# carb counting scales



## rachelha (Feb 5, 2010)

I have just bought these off ebay.  I thought other people may be interested too.





My links never work.  It is a set of Salter Nutr-weigh & go scales.  They are ?9.99 + 3.95 postage.

If they are like other I have seen, you enter a good for the food you are eating, weigh the portion and it works out the carbs for you.


----------



## Tezzz (Feb 5, 2010)

What a good idea Rachelha. I'm gonna get a set.

I did a cut and paste.

Here's the link as a link...

*http://cgi.ebay.co.uk/ws/eBayISAPI.dll?ViewItem&item=300388271074&ssPageNam%20e=ADME:B:EF:GB:1123*


----------



## MCH (Feb 5, 2010)

They look good.  

Do you need to put in a code number for each food so it can work out the carbohydrate for you?


----------



## rachelha (Feb 5, 2010)

MCH said:


> They look good.
> 
> Do you need to put in a code number for each food so it can work out the carbohydrate for you?



I think that is how they work, I have just ordered some so when they arrive I will let you know how exactly they work.


----------



## Adrienne (Feb 5, 2010)

Hi

I've ordered some as well.

I have these ones:
http://www.amazon.co.uk/Salter-1450SVBKLQDR-Electronic-Nutri-Weigh-Computer/dp/B000A7ZE8G

They are the best I've ever found but they are now discontinued.   They work in the same way as these ones on ebay but are bigger.

The only draw back with the ones on ebay for ?9.99 is you cannot put a dinner plate on them and use them that way (or so I have been told by some friends).    

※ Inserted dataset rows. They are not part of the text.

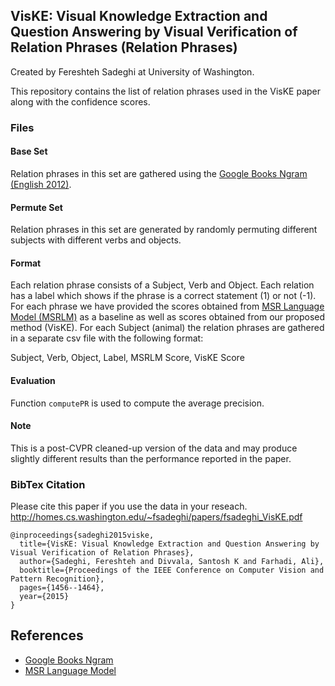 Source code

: ## VisKE: Visual Knowledge Extraction and Question Answering by Visual Verification of Relation Phrases (Relation Phrases)
Created by Fereshteh Sadeghi at University of Washington.

This repository contains the list of relation phrases used in the VisKE paper along with the confidence scores. 

### Files ###

#### Base Set ####
Relation phrases in this set are gathered using the [Google Books Ngram (English 2012)](http://www.librarian.net/wp-content/uploads/science-googlelabs.pdf).

#### Permute Set ####
Relation phrases in this set are generated by randomly permuting different subjects with different verbs and objects. 

#### Format ####
Each relation phrase consists of a Subject, Verb and Object. Each relation has a label which shows if the phrase is a correct statement (1) or not (-1). 
For each phrase we have provided the scores obtained from [MSR Language Model (MSRLM)](http://research.microsoft.com/pubs/121455/wfp0419-Huang-final.pdf) as a baseline as well as scores obtained from our proposed method (VisKE). For each Subject (animal) the relation phrases are gathered in a separate csv file with the following format:

Subject, Verb, Object, Label, MSRLM Score, VisKE Score

#### Evaluation ####
Function ``computePR`` is used to compute the average precision.

#### Note ####
This is a post-CVPR cleaned-up version of the data and may produce slightly different results than the performance reported in the paper.

### BibTex Citation

Please cite this paper if you use the data in your reseach.
http://homes.cs.washington.edu/~fsadeghi/papers/fsadeghi_VisKE.pdf

	@inproceedings{sadeghi2015viske,
	  title={VisKE: Visual Knowledge Extraction and Question Answering by Visual Verification of Relation Phrases},
	  author={Sadeghi, Fereshteh and Divvala, Santosh K and Farhadi, Ali},
	  booktitle={Proceedings of the IEEE Conference on Computer Vision and Pattern Recognition},
	  pages={1456--1464},
	  year={2015}
	}


## References ##

- [Google Books Ngram](http://www.librarian.net/wp-content/uploads/science-googlelabs.pdf)
- [MSR Language Model](http://research.microsoft.com/pubs/121455/wfp0419-Huang-final.pdf)
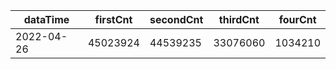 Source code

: |dataTime|firstCnt|secondCnt|thirdCnt|fourCnt|
|-|-|-|-|-|
|2022-04-26|45023924|44539235|33076060|1034210| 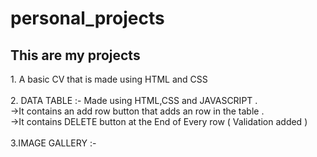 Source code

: # personal_projects

<h2>This are my projects </h2>
1. A basic CV that is made using HTML and CSS <br><br>
2. DATA TABLE :- Made using HTML,CSS and JAVASCRIPT .<br>
->It contains an add row button that adds an row in the table .<br>
->It contains DELETE button at the End of Every row ( Validation added )<br><br>
3.IMAGE GALLERY :-
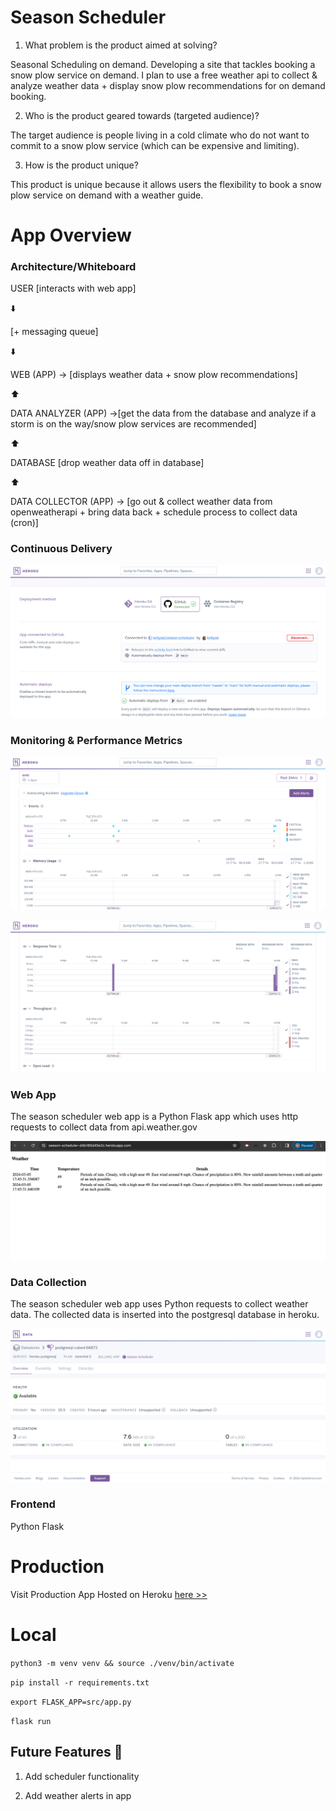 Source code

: # Season Scheduler

1. What problem is the product aimed at solving?

Seasonal Scheduling on demand. Developing a site that tackles booking a snow plow service on demand. I plan to use a free weather api to collect & analyze weather data + display snow plow recommendations for on demand booking.

2. Who is the product geared towards (targeted audience)?

The target audience is people living in a cold climate who do not want to commit to a snow plow service (which can be expensive and limiting).

3. How is the product unique?

This product is unique because it allows users the flexibility to book a snow plow service on demand with a weather guide.

# App Overview

### Architecture/Whiteboard

USER [interacts with web app]

⬇️

[+ messaging queue]

⬇️

WEB (APP) → [displays weather data + snow plow recommendations]

⬆️

DATA ANALYZER (APP) →[get the data from the database and analyze if a storm is on the way/snow plow services are recommended]

⬆️

DATABASE [drop weather data off in database]

⬆️

DATA COLLECTOR (APP) → [go out & collect weather data from openweatherapi + bring data back + schedule process to collect data (cron)]

### Continuous Delivery

![Screenshot](./src/img/auto-deploy.png)

### Monitoring & Performance Metrics

![Screenshot](./src/img/metrics-events-memory.png)

![Screenshot](./src/img/metrics-response-throughput.png)

### Web App
The season scheduler web app is a Python Flask app which uses http requests to collect data from api.weather.gov

![Screenshot](./src/img/web-app.png)

### Data Collection

The season scheduler web app uses Python requests to collect weather data. The collected data is inserted into the postgresql database in heroku.

![Screenshot](./src/img/db.png)

### Frontend

Python Flask

# Production

Visit Production App Hosted on Heroku [here >>](https://season-scheduler-d4b180d45e2c.herokuapp.com/)

# Local

`python3 -m venv venv && source ./venv/bin/activate`

`pip install -r requirements.txt`

`export FLASK_APP=src/app.py`

`flask run`

## Future Features 🔮

1. Add scheduler functionality

2. Add weather alerts in app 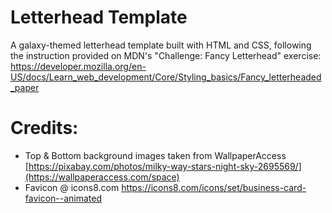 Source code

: # Letterhead Template

A galaxy-themed letterhead template built with HTML and CSS, following the instruction provided on MDN's "Challenge: Fancy Letterhead" exercise:
https://developer.mozilla.org/en-US/docs/Learn_web_development/Core/Styling_basics/Fancy_letterheaded_paper


# Credits:
- Top & Bottom background images taken from WallpaperAccess [https://pixabay.com/photos/milky-way-stars-night-sky-2695569/](https://wallpaperaccess.com/space)
- Favicon @ icons8.com https://icons8.com/icons/set/business-card-favicon--animated
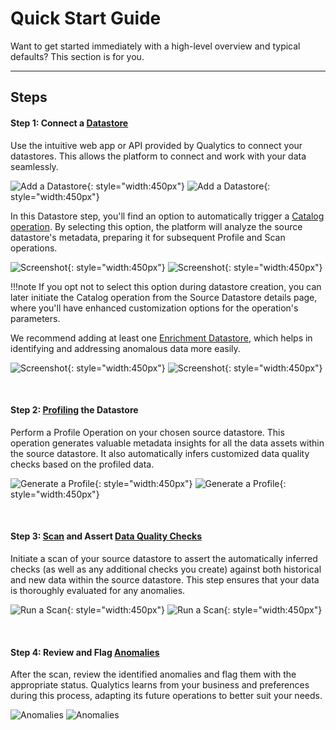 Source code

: # Quick Start Guide

Want to get started immediately with a high-level overview and typical defaults? This section is for you.

---

## Steps

#### Step 1: Connect a [Datastore](/userguide/glossary/#datastore)

Use the intuitive web app or API provided by Qualytics to connect your datastores. This allows the platform to connect and work with your data seamlessly.

![Add a Datastore](assets/datastores/form-light.png#only-light){: style="width:450px"}
![Add a Datastore](assets/datastores/form-dark.png#only-dark){: style="width:450px"}

In this Datastore step, you'll find an option to automatically trigger a [Catalog operation](/userguide/glossary/#catalog-operation). By selecting this option, the platform will analyze the source datastore's metadata, preparing it for subsequent Profile and Scan operations.

![Screenshot](assets/datastores/form-initiate-cataloging-light.png#only-light){: style="width:450px"}
![Screenshot](assets/datastores/form-initiate-cataloging-dark.png#only-dark){: style="width:450px"}

!!!note
    If you opt not to select this option during datastore creation, you can later initiate the Catalog operation from the Source Datastore details page, where you'll have enhanced customization options for the operation's parameters.

We recommend adding at least one [Enrichment Datastore](/userguide/glossary/#enrichment-datastore), which helps in identifying and addressing anomalous data more easily.

![Screenshot](assets/enrichment/form-light.png#only-light){: style="width:450px"}
![Screenshot](assets/enrichment/form-dark.png#only-dark){: style="width:450px"}

<br>

#### Step 2: [Profiling](/userguide/glossary/#profiling) the Datastore

Perform a Profile Operation on your chosen source datastore. This operation generates valuable metadata insights for all the data assets within the source datastore. It also automatically infers customized data quality checks based on the profiled data.

![Generate a Profile](assets/operations/operation-profile-light.png#only-light){: style="width:450px"}
![Generate a Profile](assets/operations/operation-profile-dark.png#only-dark){: style="width:450px"}

<br>

#### Step 3: [Scan](/userguide/glossary/#incremental-scan-operation) and Assert [Data Quality Checks](/userguide/glossary/#data-quality-check)

Initiate a scan of your source datastore to assert the automatically inferred checks (as well as any additional checks you create) against both historical and new data within the source datastore. This step ensures that your data is thoroughly evaluated for any anomalies.

![Run a Scan](assets/operations/operation-scan-light.png#only-light){: style="width:450px"}
![Run a Scan](assets/operations/operation-scan-dark.png#only-dark){: style="width:450px"}

<br>

#### Step 4: Review and Flag [Anomalies](/userguide/glossary/#anomaly)

After the scan, review the identified anomalies and flag them with the appropriate status. Qualytics learns from your business and preferences during this process, adapting its future operations to better suit your needs.

![Anomalies](assets/anomalies/anomaly-table-light.png#only-light)
![Anomalies](assets/anomalies/anomaly-table-dark.png#only-dark)

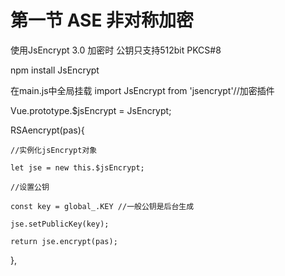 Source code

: # 第一节 ASE 非对称加密

使用JsEncrypt 3.0 加密时 公钥只支持512bit  PKCS#8

npm install JsEncrypt

在main.js中全局挂载
import JsEncrypt from 'jsencrypt'//加密插件

Vue.prototype.$jsEncrypt = JsEncrypt;

<!-- 使用 -->
 RSAencrypt(pas){

	//实例化jsEncrypt对象

    let jse = new this.$jsEncrypt;

    //设置公钥

    const key = global_.KEY //一般公钥是后台生成

    jse.setPublicKey(key);

    return jse.encrypt(pas);
}, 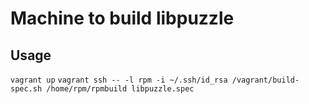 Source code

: Machine to build libpuzzle
========


Usage
-------
`vagrant up`
`vagrant ssh -- -l rpm -i ~/.ssh/id_rsa /vagrant/build-spec.sh /home/rpm/rpmbuild libpuzzle.spec`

If you find the discontinued ones anywhere then I would recommend grabbing them.  They are expensive but worth every penny.   My friend's has just gone wrong after loads of use and she is devastated they are obsolete.


----------



## rachelha (Feb 5, 2010)

Adrienne said:


> Hi
> 
> I've ordered some as well.
> 
> ...



ah - I did not realise you could not fit a plate on them.  Oh well I am sure they will be useful anyway.


----------



## Adrienne (Feb 5, 2010)

I'm only repeating what I have been told though.  If you look at the photo in the ebay thing then the grapes are filling it so I would think it is right that the plate won't fit on but there is nothing wrong with putting a side plate on it and dish up using that.    If they are the same idea as my big ones, which I think they are then you will love them.   I've ordered them.


----------



## bev (Feb 5, 2010)

I just put a cup on first and place the plate on the cup - simple!Bev

Wooops! i hadnt actually looked at the link - mine are the salter ones and round - nothing like these - he he!


----------



## MCH (Feb 7, 2010)

rachelha said:


> I think that is how they work, I have just ordered some so when they arrive I will let you know how exactly they work.



Thanks.

Will look forward to your "report".


----------



## gewatts (Feb 9, 2010)

Grrrrrrrrrrrrrrr - i've just ordered some from Amazon but twice the price!!


----------



## pinkpig (Mar 31, 2010)

Hi, I just got some carb counting scales from LLoyds chemist yesterday, u can put a plate on then zero it & u put a code number in out of the little book u get with them, they are ?9.99 on offer but when not on offer are ?14.99 I think, nice & little, my 6 six year old had great fun weighing last night x


----------